Mas por que o tratamento da cantora não pode ser feito de forma ambulatorial, como acontece com muitos pacientes oncológicos? Segundo o oncologista Décio Lerner, coordenador do Centro de Oncologia do Hospital São Vicente de Paulo (HSVP-RJ), embora a maior parte dos tratamentos contra o câncer sejam realizados fora do hospital, a internação é indicada em casos mais delicados.
“Isso depende muito da gravidade da doença e da resposta do paciente. A maioria dos tratamentos são feitos em consultório, sem internação, mas há situações que exigem um suporte maior”, explicou o médico em entrevista à CONTIGO!.

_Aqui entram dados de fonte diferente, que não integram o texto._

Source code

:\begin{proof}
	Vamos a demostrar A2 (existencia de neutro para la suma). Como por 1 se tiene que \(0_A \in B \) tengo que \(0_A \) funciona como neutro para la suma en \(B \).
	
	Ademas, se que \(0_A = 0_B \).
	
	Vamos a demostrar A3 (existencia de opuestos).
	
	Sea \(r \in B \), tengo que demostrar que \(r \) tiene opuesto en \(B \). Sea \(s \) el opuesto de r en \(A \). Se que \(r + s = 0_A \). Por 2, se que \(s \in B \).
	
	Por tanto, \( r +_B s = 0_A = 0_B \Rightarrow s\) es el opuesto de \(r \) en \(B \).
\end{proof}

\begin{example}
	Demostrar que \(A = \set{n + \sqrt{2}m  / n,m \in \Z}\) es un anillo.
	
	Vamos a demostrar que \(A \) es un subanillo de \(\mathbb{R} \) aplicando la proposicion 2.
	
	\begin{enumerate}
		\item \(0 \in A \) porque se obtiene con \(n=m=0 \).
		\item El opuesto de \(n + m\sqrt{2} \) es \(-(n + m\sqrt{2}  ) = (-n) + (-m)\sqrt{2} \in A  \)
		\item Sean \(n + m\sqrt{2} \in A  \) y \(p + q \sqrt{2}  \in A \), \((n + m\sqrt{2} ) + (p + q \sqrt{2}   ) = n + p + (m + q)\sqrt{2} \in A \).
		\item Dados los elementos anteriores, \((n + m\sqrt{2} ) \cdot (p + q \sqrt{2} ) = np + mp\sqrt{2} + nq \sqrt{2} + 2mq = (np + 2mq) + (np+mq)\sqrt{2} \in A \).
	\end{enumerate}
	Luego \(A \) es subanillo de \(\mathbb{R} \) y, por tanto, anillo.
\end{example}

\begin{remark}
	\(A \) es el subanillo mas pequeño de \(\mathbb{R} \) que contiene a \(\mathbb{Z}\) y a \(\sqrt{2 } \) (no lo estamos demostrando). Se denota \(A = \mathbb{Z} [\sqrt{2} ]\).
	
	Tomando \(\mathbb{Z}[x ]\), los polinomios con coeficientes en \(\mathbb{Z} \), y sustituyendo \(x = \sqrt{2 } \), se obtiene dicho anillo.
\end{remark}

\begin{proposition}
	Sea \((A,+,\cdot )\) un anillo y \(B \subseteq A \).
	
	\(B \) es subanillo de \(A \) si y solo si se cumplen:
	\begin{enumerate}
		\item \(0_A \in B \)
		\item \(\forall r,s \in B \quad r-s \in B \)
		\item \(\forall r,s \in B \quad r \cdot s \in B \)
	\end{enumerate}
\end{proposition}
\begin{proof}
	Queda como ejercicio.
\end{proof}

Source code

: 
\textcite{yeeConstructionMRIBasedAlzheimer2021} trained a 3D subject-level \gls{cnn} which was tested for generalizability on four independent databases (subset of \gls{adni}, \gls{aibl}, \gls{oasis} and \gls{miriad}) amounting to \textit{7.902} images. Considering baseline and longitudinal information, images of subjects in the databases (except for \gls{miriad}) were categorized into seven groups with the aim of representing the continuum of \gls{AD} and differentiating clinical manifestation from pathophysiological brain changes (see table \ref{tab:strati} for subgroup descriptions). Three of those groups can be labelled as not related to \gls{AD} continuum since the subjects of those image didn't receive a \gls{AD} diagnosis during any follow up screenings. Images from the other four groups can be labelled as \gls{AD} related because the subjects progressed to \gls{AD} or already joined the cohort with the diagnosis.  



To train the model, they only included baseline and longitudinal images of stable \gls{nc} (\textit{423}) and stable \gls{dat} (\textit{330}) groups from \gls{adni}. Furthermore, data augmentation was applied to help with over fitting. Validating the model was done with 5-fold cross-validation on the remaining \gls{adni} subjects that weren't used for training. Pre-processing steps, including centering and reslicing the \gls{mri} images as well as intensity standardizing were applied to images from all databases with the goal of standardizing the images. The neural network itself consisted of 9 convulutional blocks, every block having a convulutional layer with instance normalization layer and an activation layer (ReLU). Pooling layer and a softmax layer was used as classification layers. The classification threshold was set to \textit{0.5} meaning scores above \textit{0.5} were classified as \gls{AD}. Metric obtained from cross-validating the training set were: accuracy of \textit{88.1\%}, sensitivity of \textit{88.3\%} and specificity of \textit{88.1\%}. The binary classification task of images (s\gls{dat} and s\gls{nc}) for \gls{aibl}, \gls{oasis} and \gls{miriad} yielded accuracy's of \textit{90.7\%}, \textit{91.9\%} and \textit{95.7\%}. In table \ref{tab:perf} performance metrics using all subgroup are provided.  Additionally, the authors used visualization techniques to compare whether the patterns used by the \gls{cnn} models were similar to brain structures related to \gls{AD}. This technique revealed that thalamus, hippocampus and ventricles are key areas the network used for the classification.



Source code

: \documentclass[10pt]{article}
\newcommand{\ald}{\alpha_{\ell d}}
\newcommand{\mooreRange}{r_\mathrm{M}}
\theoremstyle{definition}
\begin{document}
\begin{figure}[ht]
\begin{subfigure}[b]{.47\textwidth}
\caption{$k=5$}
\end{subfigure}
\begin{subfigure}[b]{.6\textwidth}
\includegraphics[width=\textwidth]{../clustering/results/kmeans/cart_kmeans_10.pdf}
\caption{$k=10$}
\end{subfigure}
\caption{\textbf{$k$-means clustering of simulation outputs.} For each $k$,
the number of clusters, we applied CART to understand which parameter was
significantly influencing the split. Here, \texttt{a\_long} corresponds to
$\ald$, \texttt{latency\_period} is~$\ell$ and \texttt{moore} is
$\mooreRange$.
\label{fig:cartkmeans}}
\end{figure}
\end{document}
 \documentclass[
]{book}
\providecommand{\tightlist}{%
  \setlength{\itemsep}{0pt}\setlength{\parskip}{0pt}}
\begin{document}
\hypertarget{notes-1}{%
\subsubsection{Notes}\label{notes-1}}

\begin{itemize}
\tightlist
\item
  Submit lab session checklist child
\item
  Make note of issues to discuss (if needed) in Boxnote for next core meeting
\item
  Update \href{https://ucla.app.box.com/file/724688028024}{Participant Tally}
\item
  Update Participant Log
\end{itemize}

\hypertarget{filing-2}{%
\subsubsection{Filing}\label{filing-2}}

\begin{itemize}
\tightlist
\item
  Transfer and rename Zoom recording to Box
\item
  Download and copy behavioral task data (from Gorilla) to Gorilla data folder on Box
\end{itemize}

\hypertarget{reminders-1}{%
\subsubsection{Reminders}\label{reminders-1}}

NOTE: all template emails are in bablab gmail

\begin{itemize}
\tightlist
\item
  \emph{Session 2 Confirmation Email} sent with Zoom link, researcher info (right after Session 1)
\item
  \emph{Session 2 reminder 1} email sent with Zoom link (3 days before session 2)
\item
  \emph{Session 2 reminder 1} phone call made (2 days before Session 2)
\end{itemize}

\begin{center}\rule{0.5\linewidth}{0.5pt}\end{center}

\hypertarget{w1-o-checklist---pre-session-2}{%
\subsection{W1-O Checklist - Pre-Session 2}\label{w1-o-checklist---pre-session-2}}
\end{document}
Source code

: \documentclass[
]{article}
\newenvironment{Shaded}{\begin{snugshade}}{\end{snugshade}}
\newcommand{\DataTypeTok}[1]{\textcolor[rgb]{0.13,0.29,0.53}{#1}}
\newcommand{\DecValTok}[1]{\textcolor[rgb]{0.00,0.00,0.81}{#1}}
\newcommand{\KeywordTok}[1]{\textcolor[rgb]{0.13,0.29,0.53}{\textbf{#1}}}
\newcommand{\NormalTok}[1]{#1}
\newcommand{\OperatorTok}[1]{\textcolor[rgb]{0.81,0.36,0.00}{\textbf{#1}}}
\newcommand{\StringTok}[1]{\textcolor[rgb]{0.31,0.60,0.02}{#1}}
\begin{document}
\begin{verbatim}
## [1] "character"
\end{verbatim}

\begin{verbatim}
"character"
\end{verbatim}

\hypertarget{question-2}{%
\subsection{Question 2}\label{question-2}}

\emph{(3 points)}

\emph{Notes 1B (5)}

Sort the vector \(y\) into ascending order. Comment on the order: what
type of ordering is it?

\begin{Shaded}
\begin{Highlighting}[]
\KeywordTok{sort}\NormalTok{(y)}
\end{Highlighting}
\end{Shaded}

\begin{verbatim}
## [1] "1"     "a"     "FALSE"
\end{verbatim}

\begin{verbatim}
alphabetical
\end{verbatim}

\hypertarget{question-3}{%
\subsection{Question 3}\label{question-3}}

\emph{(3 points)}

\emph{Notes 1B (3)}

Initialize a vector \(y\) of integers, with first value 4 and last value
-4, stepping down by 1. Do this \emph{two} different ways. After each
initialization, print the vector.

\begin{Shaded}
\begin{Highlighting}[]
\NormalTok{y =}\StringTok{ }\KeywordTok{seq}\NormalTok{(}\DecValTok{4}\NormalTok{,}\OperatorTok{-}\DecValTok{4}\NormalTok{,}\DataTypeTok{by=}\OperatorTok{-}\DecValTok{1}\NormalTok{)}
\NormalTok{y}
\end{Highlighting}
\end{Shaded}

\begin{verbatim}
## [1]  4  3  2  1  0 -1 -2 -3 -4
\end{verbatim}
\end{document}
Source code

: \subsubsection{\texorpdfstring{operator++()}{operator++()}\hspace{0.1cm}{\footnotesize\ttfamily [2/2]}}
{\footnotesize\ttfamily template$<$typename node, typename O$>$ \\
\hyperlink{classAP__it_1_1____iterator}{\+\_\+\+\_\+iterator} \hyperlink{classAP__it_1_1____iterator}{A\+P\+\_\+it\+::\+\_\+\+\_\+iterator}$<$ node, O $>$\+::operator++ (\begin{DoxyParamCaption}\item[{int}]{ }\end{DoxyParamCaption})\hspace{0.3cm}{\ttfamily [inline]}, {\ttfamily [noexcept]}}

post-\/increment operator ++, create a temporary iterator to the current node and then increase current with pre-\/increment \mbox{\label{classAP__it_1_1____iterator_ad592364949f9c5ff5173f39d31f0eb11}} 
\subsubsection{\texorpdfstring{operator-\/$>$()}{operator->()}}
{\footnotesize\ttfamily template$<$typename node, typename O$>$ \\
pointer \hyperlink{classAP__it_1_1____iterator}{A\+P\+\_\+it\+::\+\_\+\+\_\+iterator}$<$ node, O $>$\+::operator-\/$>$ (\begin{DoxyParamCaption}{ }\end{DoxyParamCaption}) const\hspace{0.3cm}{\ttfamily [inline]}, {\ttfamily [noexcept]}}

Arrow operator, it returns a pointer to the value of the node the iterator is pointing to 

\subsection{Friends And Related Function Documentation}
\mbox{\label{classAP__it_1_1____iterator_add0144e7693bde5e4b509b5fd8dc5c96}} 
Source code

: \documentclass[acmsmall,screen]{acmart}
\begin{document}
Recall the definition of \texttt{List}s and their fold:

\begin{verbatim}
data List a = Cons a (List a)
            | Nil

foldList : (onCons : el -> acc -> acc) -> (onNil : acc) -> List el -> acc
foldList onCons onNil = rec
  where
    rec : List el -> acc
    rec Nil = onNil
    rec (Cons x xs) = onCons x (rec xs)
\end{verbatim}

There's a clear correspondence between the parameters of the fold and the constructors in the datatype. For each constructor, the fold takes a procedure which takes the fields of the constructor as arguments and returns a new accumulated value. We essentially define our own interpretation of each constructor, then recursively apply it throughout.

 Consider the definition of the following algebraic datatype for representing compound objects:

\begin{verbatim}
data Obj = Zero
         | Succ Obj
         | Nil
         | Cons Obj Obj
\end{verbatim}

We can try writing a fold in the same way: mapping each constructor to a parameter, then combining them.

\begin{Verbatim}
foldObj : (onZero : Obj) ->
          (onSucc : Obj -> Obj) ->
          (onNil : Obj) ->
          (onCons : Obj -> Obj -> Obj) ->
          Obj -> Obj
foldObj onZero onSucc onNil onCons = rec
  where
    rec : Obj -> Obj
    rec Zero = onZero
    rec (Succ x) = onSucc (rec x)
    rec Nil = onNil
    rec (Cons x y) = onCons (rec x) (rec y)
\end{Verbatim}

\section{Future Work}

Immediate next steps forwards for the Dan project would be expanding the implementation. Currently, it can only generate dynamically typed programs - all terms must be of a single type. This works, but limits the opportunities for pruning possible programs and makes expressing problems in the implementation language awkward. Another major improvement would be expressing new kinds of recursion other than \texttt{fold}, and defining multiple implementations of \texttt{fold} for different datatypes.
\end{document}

No caso do câncer colorretal, o desafio é ainda maior quando há recidiva – ou seja, quando a doença retorna. Lerner esclarece que, nesses casos, as chances de cura diminuem: “Quando o câncer reaparece, nem sempre é possível recorrer à cirurgia novamente, e muitas vezes as células que voltam são mais resistentes à quimioterapia.”
Além da complexidade do tratamento, a internação prolongada também pode trazer impactos para a saúde física de Preta. “O tempo no hospital pode causar perda de mobilidade e redução da força muscular. Por isso, o cuidado precisa ser integral e humanizado, com apoio de uma equipe multidisciplinar que ofereça alimentação adequada, suporte emocional e fisioterapia”, pontuou.
Com o apoio dos médicos e da família, Preta Gil segue firme em sua luta. A artista tem recebido muitas mensagens de carinho dos fãs, que acompanham cada etapa de sua jornada com esperança e admiração.